Cimetière de l'été précédent
Le printemps me manque.
L'espèce de bouillie grise qui enveloppe Montréal depuis plusieurs
jours n'est pas ce que j'appelle le printemps. C'est sans doute
pour cette raison que j'ai entrepris, par un matin pas tout à fait
brumeux, de marcher jusqu'au métro Berri. Comme si je croyais que
cette bravade pouvait porter un coup terrible à la température
automnale et ainsi faire jaillir le printemps.
Ça faisait un bail que
je n'avais pas pris cette marche que je connais tellement par cœur
que d'ordinaire je ne remarque que très peu le paysage, sauf si, à
l'occasion je tombe sur un lever ou un coucher de soleil passablement
extraordinaire. Les gens, eux, je les vois tout le temps, mais le
décor, il m'arrive souvent de ne pas vraiment en tenir compte.
Bien entendu, l'air
ambiant était, disons, frisquet. Je n'avais d'autre choix que de
marcher d'un bon pas afin de me tenir au chaud. Et même s'il n'y
avait pas vraiment de brouillard, la grisaille de ce matin précis,
drapait les contours des édifices et et des véhicules d'un genre de
halo qui rendait tout un peu flou. Ça me rappelait l'image qu'on a
enfant d'un cimetière duquel les fantômes pourraient se lever à
tout moment, si tant est qu'on avait le courage de le regarder assez
longtemps ou encore de le traverser à la nuit tombée.
C'est dans cet état
d'esprit que je me suis rendue compte que j'arpentais effectivement
un cimetière. Partout autour de moi, les ancrages et autres poteaux
portaient les cadavres des vélos de l'été précédent. Les uns
étaient désarticulés, les autres démembrés. D'autres encore
simplement affaissés sur des roues crevées. Beaucoup de roues
solitaires, tristement attachées à un cadenas désormais inutiles.
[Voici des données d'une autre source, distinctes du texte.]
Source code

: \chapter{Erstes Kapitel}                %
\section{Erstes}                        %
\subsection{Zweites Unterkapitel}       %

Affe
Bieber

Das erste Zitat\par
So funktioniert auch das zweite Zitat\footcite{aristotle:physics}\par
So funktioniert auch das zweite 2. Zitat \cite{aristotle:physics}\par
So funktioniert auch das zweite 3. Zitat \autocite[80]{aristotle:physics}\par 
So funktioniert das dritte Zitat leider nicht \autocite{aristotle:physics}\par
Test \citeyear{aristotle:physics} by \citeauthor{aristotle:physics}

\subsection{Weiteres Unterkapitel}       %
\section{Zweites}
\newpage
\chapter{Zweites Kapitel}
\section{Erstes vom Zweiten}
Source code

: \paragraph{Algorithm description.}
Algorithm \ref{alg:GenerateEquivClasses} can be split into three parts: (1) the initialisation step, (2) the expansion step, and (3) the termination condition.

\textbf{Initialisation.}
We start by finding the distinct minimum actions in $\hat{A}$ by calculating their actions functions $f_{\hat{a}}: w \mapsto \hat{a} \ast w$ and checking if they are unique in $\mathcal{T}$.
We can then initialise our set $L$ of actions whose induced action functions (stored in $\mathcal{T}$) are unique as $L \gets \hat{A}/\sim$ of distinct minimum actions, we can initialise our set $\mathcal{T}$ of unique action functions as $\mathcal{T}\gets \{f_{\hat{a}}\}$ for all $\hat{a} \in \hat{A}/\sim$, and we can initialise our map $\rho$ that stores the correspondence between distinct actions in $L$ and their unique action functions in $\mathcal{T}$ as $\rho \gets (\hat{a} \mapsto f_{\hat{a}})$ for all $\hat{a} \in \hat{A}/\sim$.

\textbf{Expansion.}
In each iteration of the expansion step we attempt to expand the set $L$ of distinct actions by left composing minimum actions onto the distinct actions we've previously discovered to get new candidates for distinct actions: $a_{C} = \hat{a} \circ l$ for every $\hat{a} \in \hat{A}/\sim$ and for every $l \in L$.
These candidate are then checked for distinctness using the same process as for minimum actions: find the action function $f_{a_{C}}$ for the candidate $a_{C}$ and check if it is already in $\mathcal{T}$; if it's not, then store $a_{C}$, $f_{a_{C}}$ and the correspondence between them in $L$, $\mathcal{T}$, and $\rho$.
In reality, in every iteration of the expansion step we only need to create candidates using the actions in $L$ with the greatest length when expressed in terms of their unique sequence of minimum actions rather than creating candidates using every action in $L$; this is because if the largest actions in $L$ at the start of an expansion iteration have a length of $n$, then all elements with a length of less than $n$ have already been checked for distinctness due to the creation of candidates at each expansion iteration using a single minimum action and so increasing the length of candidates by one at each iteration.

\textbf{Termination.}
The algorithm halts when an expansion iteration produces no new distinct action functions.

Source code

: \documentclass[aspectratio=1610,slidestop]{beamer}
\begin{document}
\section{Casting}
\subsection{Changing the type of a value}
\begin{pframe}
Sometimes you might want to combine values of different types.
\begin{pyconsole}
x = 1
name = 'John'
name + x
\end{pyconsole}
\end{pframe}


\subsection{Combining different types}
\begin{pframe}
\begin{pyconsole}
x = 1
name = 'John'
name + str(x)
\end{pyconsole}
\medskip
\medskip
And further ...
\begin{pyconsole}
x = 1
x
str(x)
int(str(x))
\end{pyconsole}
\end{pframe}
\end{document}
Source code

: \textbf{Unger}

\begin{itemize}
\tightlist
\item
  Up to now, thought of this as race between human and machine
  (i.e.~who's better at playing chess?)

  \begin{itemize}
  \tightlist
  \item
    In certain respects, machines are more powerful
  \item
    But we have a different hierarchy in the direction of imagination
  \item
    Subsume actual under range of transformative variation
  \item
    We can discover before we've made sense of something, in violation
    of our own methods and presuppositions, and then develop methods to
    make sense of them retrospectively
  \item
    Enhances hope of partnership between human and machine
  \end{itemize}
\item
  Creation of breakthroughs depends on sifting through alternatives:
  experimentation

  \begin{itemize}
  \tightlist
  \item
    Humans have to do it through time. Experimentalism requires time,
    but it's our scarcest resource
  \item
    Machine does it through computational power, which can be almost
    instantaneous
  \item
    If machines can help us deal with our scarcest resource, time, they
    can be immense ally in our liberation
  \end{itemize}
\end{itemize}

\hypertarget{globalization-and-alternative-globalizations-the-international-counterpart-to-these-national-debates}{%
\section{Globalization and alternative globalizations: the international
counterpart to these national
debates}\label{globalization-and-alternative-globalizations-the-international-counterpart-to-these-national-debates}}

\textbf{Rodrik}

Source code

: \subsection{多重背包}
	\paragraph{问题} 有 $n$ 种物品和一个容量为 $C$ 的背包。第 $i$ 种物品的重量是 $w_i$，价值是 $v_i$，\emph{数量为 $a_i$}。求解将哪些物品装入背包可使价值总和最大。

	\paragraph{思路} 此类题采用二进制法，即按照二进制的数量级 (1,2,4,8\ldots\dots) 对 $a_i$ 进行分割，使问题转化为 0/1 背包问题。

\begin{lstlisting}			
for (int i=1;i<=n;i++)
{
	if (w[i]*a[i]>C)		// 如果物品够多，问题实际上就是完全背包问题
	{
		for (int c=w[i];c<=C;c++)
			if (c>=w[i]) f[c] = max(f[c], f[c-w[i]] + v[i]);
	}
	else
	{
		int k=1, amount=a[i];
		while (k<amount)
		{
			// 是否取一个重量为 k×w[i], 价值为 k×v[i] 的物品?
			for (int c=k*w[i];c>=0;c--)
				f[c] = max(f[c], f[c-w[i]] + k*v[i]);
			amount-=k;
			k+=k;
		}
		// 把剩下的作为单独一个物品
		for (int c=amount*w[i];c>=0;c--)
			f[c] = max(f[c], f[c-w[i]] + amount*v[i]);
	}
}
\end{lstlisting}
À leur base, souvent, un cerne de rouille quand la chaîne faisait
encore partie de la carcasse éventée.
Sans trop m'en
apercevoir, je me suis mise à les dénombrer, et à tenter de
m'imaginer l'histoire de ces bicyclettes laissées pour mortes sur
les pavés, ensevelies par les chutes de neige durant l'hiver rigoureux
que nous venons de traverser pour se rappeler à nos bons souvenirs
seulement maintenant que les trottoirs et les rues sont vraiment
dégagées.
J'ai abandonné mes
projets rendue à 30, surtout que je n'avais pas encore fait la
moitié du chemin. J'ai d'ailleurs pu constater que la population de
vélos morts augmentait dramatiquement aux abord de la station de
métro, comme si tous leurs anciens propriétaires s'étaient
collectivement découragés devant les avanies subies par leurs
précieux destriers en s'engouffrant dans les tunnels des métro,
comme pour oublier.
Je sais à quel point il
est désagréable de trouver un bout de vélo plutôt qu'un vélo
entier là où on l'avait laissé, mais il me semble que la base de
la civilité c'est d'en détacher les restants et de les mettre au
chemin pour les prochaines vidanges. Parce que même si ces cadavres
ne puent pas la putréfaction, ils contribuent largement à la
pollution visuelle.
Et ça, à mon sens, ça
rend le printemps encore plus triste qu'il ne l'est déjà.